I’m trying to make a distinction between intelligence and sentience or consciousness. I don’t know if intelligence is possible without sentience, but no longer think sentience is Turning computable (though I’m certainly not without doubt). I’ve come to this tentative conclusion not from any insights that will absolutely prevent it happen as much as a complete inability to see how it could be done, perhaps inspired by Searle’s Chinese Room gedanken experiment (Chinese Room Argument | Internet Encyclopedia of Philosophy) and similar thoughts - I just can’t see how this sense of self can ever be programmed. And there’s just no getting round that consciousness is something very odd that needs dealing with, and going by the if-it-walks-like-a-duck-and-talks-like-a-duck variety of the Turning Test just doesn’t cut it for me. I know of the Penrose bio-quantum theories (btw. is a quantum computer Turning compatible?) and the arguments that the consciousness would reside in the whole or the system or something equally diffuse and find them both unconvincing - and really, if you’re going to believe in a soul you might as well believe in a soul.

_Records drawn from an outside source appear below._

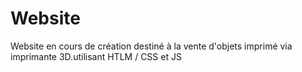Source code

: # Website

Website en cours de création destiné à la vente d'objets imprimé via imprimante 3D.utilisant HTLM / CSS et JS 
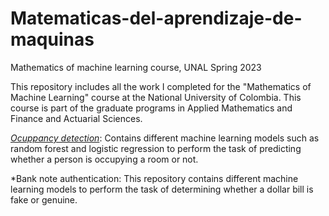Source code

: # Matematicas-del-aprendizaje-de-maquinas
Mathematics of machine learning course, UNAL Spring 2023


This repository includes all the work I completed for the "Mathematics of Machine Learning" course at the National University of Colombia. This course is part of the graduate programs in Applied Mathematics and Finance and Actuarial Sciences.


[*Ocuppancy detection*](https://github.com/jdcarrascali/Matematicas-del-aprendizaje-de-maquinas/blob/main/Bank_note_authentication.ipynb): Contains different machine learning models such as random forest and logistic regression to perform the task of predicting whether a person is occupying a room or not.


*Bank note authentication: This repository contains different machine learning models to perform the task of determining whether a dollar bill is fake or genuine.


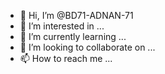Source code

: - 👋 Hi, I’m @BD71-ADNAN-71
- 👀 I’m interested in ...
- 🌱 I’m currently learning ...
- 💞️ I’m looking to collaborate on ...
- 📫 How to reach me ...

<!---
BD71-ADNAN-71/BD71-ADNAN-71 is a ✨ particular ✨ repository because its `README.md` (this file) appears on your GitHub profile.
You can click the Preview link to take a look at your changes.
--->
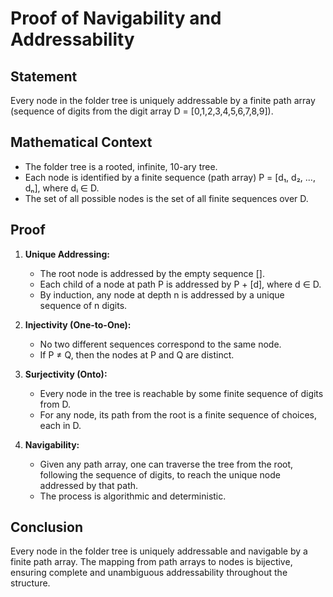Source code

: # Proof of Navigability and Addressability

## Statement
Every node in the folder tree is uniquely addressable by a finite path array (sequence of digits from the digit array D = [0,1,2,3,4,5,6,7,8,9]).

## Mathematical Context
- The folder tree is a rooted, infinite, 10-ary tree.
- Each node is identified by a finite sequence (path array) P = [d₁, d₂, ..., dₙ], where dᵢ ∈ D.
- The set of all possible nodes is the set of all finite sequences over D.

## Proof
1. **Unique Addressing:**
   - The root node is addressed by the empty sequence [].
   - Each child of a node at path P is addressed by P + [d], where d ∈ D.
   - By induction, any node at depth n is addressed by a unique sequence of n digits.

2. **Injectivity (One-to-One):**
   - No two different sequences correspond to the same node.
   - If P ≠ Q, then the nodes at P and Q are distinct.

3. **Surjectivity (Onto):**
   - Every node in the tree is reachable by some finite sequence of digits from D.
   - For any node, its path from the root is a finite sequence of choices, each in D.

4. **Navigability:**
   - Given any path array, one can traverse the tree from the root, following the sequence of digits, to reach the unique node addressed by that path.
   - The process is algorithmic and deterministic.

## Conclusion
Every node in the folder tree is uniquely addressable and navigable by a finite path array. The mapping from path arrays to nodes is bijective, ensuring complete and unambiguous addressability throughout the structure. 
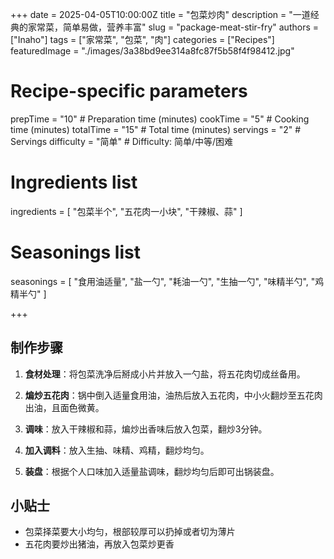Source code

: +++
date = 2025-04-05T10:00:00Z
title = "包菜炒肉"
description = "一道经典的家常菜，简单易做，营养丰富"
slug = "package-meat-stir-fry"
authors = ["Inaho"]
tags = ["家常菜", "包菜", "肉"]
categories = ["Recipes"]
featuredImage = "./images/3a38bd9ee314a8fc87f5b58f4f98412.jpg"

# Recipe-specific parameters
prepTime = "10"  # Preparation time (minutes)
cookTime = "5"  # Cooking time (minutes)
totalTime = "15"  # Total time (minutes)
servings = "2"  # Servings
difficulty = "简单"  # Difficulty: 简单/中等/困难

# Ingredients list
ingredients = [
  "包菜半个",
  "五花肉一小块",
  "干辣椒、蒜"
]

# Seasonings list
seasonings = [
  "食用油适量",
  "盐一勺",
  "耗油一勺",
  "生抽一勺",
  "味精半勺",
  "鸡精半勺"
]


+++

## 制作步骤

1. **食材处理**：将包菜洗净后掰成小片并放入一勺盐，将五花肉切成丝备用。

2. **煸炒五花肉**：锅中倒入适量食用油，油热后放入五花肉，中小火翻炒至五花肉出油，且面色微黄。

3. **调味**：放入干辣椒和蒜，煸炒出香味后放入包菜，翻炒3分钟。

4. **加入调料**：放入生抽、味精、鸡精，翻炒均匀。

6. **装盘**：根据个人口味加入适量盐调味，翻炒均匀后即可出锅装盘。

## 小贴士

- 包菜择菜要大小均匀，根部较厚可以扔掉或者切为薄片
- 五花肉要炒出猪油，再放入包菜炒更香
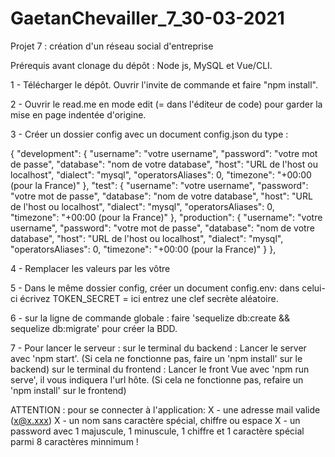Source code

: # GaetanChevailler_7_30-03-2021
Projet 7 : création d'un réseau social d'entreprise

Prérequis avant clonage du dépôt : Node js, MySQL et Vue/CLI.

1 - Télécharger le dépôt.
Ouvrir l'invite de commande et faire "npm install".

2 - Ouvrir le read.me en mode edit (= dans l'éditeur de code) pour garder la mise en page indentée d'origine.

3 - Créer un dossier config avec un document config.json du type :

{
  "development": {
    "username": "votre username",
    "password": "votre mot de passe",
    "database": "nom de votre database",
    "host": "URL de l'host ou localhost",
    "dialect": "mysql",
    "operatorsAliases": 0,
    "timezone": "+00:00 (pour la France)"
  },
  "test": {
    "username": "votre username",
    "password": "votre mot de passe",
    "database": "nom de votre database",
    "host": "URL de l'host ou localhost",
    "dialect": "mysql",
    "operatorsAliases": 0,
    "timezone": "+00:00 (pour la France)"
  },
  "production": {
    "username": "votre username",
    "password": "votre mot de passe",
    "database": "nom de votre database",
    "host": "URL de l'host ou localhost",
    "dialect": "mysql",
    "operatorsAliases": 0,
    "timezone": "+00:00 (pour la France)"
  }
},

4 - Remplacer les valeurs par les vôtre

5 - Dans le même dossier config, créer un document config.env:
dans celui-ci écrivez TOKEN_SECRET = ici entrez une clef secrète aléatoire. 

6 - sur la ligne de commande globale : faire 'sequelize db:create && sequelize db:migrate' pour créer la BDD.

7 - Pour lancer le serveur :
sur le terminal du backend : Lancer le server avec 'npm start'. (Si cela ne fonctionne pas, faire un 'npm install' sur le backend)
sur le terminal du frontend : Lancer le front Vue avec 'npm run serve', il vous indiquera l'url hôte. (Si cela ne fonctionne pas, refaire un 'npm install' sur le frontend)


ATTENTION : pour se connecter à l'application:
X - une adresse mail valide (x@x.xxx)
X - un nom sans caractère spécial, chiffre ou espace
X - un password avec 1 majuscule, 1 minuscule, 1 chiffre et 1 caractère spécial parmi 8 caractères minnimum !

Also it seems to be un-provable. As Digital Stimulus said, functionalism seems to be the only possible proof, which I consider massively inadequate (Turning Test even moreso – I’ve known nerds that couldn’t pass the turning test on their life as well as people who were fooled by Eliza). Though this is not a problem only for computers as nobody is ever able to prove anybody else are conscious - for all I’ll ever know I may be the only sentinent being on earth.